◆ PROBLEM STATEMENT ◆
From the entries below, copy every line where the string "unlocking" appears.

[Source records]
──────

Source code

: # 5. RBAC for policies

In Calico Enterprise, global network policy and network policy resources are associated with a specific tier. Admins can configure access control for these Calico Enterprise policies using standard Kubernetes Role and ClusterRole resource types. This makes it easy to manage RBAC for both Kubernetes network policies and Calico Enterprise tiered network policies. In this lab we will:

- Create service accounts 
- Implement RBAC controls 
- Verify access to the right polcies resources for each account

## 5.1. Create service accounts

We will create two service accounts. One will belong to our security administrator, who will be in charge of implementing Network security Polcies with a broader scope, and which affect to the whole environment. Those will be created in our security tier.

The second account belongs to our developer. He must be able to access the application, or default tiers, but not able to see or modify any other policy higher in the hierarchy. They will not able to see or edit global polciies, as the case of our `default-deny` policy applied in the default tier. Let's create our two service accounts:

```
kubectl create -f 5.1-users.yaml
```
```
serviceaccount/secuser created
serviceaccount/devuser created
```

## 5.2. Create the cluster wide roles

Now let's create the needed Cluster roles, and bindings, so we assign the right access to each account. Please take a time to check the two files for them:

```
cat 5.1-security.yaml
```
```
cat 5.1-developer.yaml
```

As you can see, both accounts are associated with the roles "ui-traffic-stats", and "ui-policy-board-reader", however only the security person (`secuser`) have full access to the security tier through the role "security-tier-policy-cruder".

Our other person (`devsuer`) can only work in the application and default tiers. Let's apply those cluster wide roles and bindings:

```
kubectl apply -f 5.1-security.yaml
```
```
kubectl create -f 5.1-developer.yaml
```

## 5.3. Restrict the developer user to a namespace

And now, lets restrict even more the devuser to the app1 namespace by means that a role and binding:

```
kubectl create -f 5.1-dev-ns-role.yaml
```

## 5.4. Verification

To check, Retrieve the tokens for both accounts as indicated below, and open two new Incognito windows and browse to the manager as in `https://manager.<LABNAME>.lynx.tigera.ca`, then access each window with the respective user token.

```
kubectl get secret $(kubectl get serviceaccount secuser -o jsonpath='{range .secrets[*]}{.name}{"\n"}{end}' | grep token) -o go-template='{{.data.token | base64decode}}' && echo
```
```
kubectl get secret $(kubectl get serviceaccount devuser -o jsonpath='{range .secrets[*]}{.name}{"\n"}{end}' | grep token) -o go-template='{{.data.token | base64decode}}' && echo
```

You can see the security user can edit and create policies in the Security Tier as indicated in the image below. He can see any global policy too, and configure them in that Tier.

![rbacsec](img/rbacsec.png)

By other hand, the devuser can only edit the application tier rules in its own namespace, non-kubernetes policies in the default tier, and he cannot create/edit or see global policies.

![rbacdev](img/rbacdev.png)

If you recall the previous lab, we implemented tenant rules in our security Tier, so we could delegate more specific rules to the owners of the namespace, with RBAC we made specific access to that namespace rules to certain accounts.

──────

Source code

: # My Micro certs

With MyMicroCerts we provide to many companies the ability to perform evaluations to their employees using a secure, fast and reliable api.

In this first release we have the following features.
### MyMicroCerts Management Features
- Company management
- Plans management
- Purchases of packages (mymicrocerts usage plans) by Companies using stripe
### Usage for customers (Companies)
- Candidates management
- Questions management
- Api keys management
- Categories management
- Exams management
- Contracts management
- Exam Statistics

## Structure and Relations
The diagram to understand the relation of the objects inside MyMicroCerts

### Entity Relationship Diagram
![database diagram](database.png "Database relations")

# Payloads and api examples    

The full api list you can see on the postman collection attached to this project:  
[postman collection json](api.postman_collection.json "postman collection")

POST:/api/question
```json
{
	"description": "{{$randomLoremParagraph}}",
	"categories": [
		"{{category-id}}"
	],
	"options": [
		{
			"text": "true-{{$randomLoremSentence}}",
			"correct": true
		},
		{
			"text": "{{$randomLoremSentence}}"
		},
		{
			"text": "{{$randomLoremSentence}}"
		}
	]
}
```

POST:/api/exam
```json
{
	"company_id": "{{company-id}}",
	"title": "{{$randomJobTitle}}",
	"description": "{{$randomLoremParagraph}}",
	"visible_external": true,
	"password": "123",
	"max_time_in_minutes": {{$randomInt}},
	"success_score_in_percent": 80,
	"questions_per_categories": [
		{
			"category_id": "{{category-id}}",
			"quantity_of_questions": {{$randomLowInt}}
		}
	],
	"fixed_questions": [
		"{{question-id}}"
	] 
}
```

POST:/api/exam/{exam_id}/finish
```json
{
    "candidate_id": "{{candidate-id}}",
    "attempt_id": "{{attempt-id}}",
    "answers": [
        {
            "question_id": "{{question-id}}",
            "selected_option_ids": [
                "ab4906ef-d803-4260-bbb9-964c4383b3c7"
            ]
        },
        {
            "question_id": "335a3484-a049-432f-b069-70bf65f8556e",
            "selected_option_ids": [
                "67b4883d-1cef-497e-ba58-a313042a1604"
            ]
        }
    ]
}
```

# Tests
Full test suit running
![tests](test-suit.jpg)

──────

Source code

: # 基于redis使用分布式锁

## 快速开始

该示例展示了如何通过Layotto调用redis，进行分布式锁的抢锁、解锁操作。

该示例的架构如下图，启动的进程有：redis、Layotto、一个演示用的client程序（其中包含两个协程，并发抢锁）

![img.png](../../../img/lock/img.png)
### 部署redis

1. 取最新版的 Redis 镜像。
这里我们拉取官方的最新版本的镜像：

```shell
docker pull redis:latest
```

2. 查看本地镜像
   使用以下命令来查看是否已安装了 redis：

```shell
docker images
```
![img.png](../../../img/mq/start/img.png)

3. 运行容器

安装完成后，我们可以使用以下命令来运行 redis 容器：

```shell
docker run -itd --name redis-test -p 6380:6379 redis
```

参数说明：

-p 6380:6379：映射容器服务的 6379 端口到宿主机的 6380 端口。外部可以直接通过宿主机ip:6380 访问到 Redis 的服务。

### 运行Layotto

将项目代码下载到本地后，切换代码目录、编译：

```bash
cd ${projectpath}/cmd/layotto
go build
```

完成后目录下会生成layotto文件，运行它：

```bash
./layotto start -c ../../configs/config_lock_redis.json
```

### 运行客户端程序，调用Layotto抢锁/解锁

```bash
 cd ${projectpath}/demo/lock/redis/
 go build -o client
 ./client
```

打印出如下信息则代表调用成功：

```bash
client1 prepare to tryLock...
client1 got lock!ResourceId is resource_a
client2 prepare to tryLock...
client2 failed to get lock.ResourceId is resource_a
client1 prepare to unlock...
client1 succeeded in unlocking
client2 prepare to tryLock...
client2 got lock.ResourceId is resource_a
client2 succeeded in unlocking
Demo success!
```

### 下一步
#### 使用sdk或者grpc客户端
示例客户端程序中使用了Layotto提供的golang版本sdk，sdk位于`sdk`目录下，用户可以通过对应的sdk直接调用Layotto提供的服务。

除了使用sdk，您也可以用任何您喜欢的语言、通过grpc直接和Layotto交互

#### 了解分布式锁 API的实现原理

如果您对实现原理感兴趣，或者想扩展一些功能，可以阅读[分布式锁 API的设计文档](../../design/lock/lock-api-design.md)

──────

◆ WRITTEN RESPONSE ◆
client1 succeeded in unlocking
client2 succeeded in unlocking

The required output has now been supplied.